Journal of Health and Disease.

JULY, 1847.

ADDRESS.

This Journal, as its name implies, treats of Health in reference both to its preservation and restoration.

In reference to its preservation, PHYSIOLOGICAL knowledge will occupy a considerable space in the pages of the Journal, and the various conditions, necessary to be realised in order to the preservation of health, will be fully and carefully detailed. In connexion with these conditions, the range taken will be wide; thus introducing an opportunity for detailing any important facts in chemistry, natural history, and general science.

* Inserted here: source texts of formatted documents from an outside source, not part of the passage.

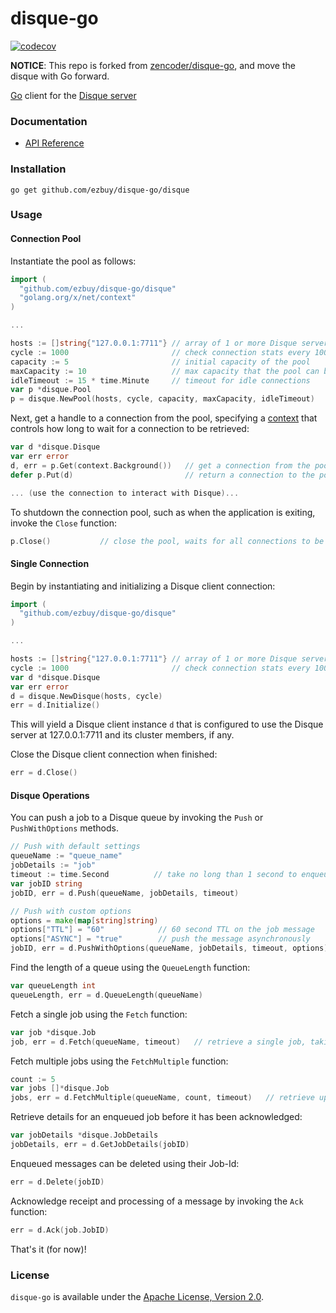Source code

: # disque-go

[![codecov](https://codecov.io/gh/ezbuy/disque-go/branch/master/graph/badge.svg)](https://codecov.io/gh/ezbuy/disque-go)

**NOTICE**: This repo is forked from [zencoder/disque-go](github.com/zencoder/disque-go), and move the disque with Go forward.

[Go](https://www.golang.org) client for the [Disque server](https://github.com/antirez/disque)

### Documentation
 * [API Reference](https://pkg.go.dev/github.com/ezbuy/disque-go/disque)

### Installation
```shell
go get github.com/ezbuy/disque-go/disque
```

### Usage
#### Connection Pool
Instantiate the pool as follows:
```go
import (
  "github.com/ezbuy/disque-go/disque"
  "golang.org/x/net/context"
)

...

hosts := []string{"127.0.0.1:7711"} // array of 1 or more Disque servers
cycle := 1000                       // check connection stats every 1000 Fetch's
capacity := 5                       // initial capacity of the pool
maxCapacity := 10                   // max capacity that the pool can be resized to
idleTimeout := 15 * time.Minute     // timeout for idle connections
var p *disque.Pool
p = disque.NewPool(hosts, cycle, capacity, maxCapacity, idleTimeout)
```

Next, get a handle to a connection from the pool, specifying a [context](https://godoc.org/golang.org/x/net/context) that controls how long to wait for a connection to be retrieved:
```go
var d *disque.Disque
var err error
d, err = p.Get(context.Background())   // get a connection from the pool
defer p.Put(d)                         // return a connection to the pool

... (use the connection to interact with Disque)...

```

To shutdown the connection pool, such as when the application is exiting, invoke the `Close` function:
```go
p.Close()           // close the pool, waits for all connections to be returned
```

#### Single Connection
Begin by instantiating and initializing a Disque client connection:
```go
import (
  "github.com/ezbuy/disque-go/disque"
)

...

hosts := []string{"127.0.0.1:7711"} // array of 1 or more Disque servers
cycle := 1000                       // check connection stats every 1000 Fetch's
var d *disque.Disque
var err error
d = disque.NewDisque(hosts, cycle)
err = d.Initialize()
```
This will yield a Disque client instance `d` that is configured to use the Disque server at 127.0.0.1:7711 and its cluster members, if any.


Close the Disque client connection when finished:
```go
err = d.Close()
```

#### Disque Operations
You can push a job to a Disque queue by invoking the `Push` or `PushWithOptions` methods.
```go
// Push with default settings
queueName := "queue_name"
jobDetails := "job"
timeout := time.Second          // take no long than 1 second to enqueue the message
var jobID string
jobID, err = d.Push(queueName, jobDetails, timeout)

// Push with custom options
options = make(map[string]string)
options["TTL"] = "60"            // 60 second TTL on the job message
options["ASYNC"] = "true"        // push the message asynchronously
jobID, err = d.PushWithOptions(queueName, jobDetails, timeout, options)
```

Find the length of a queue using the `QueueLength` function:
```go
var queueLength int
queueLength, err = d.QueueLength(queueName)
```

Fetch a single job using the `Fetch` function:
```go
var job *disque.Job
job, err = d.Fetch(queueName, timeout)   // retrieve a single job, taking no longer than timeout (1 second) to return
```

Fetch multiple jobs using the `FetchMultiple` function:
```go
count := 5
var jobs []*disque.Job
jobs, err = d.FetchMultiple(queueName, count, timeout)   // retrieve up to 5 Jobs, taking no longer than timeout (1 second) to return
```

Retrieve details for an enqueued job before it has been acknowledged:
```go
var jobDetails *disque.JobDetails
jobDetails, err = d.GetJobDetails(jobID)
```

Enqueued messages can be deleted using their Job-Id:
```go
err = d.Delete(jobID)
```

Acknowledge receipt and processing of a message by invoking the `Ack` function:
```go
err = d.Ack(job.JobID)
```

That's it (for now)!

### License
`disque-go` is available under the [Apache License, Version 2.0](http://www.apache.org/licenses/LICENSE-2.0.html).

The great idea, which will pervade the work in this particular, is, that the Creator has established certain laws in relation to man's physical, organic, intellectual, moral, and religious conditions; that obedience to these is happiness, disobedience is misery; that these results are not merely accidents upon such obedience and disobedience, but are the necessary, the must be results; that each class of laws has an independence in relation to the rest; that obedience to the one does not free man from the consequences of disobedience to the others: in fact, that the best moral man, if disobeying a physical law, must be, and is punished; and the most immoral man, if obeying the physical law, must be and is benefited: that the immoral man, who, in being so, disobeys a moral law, must be punished; and the moral man, who, in being so, obeys a moral law, must be, and is benefited.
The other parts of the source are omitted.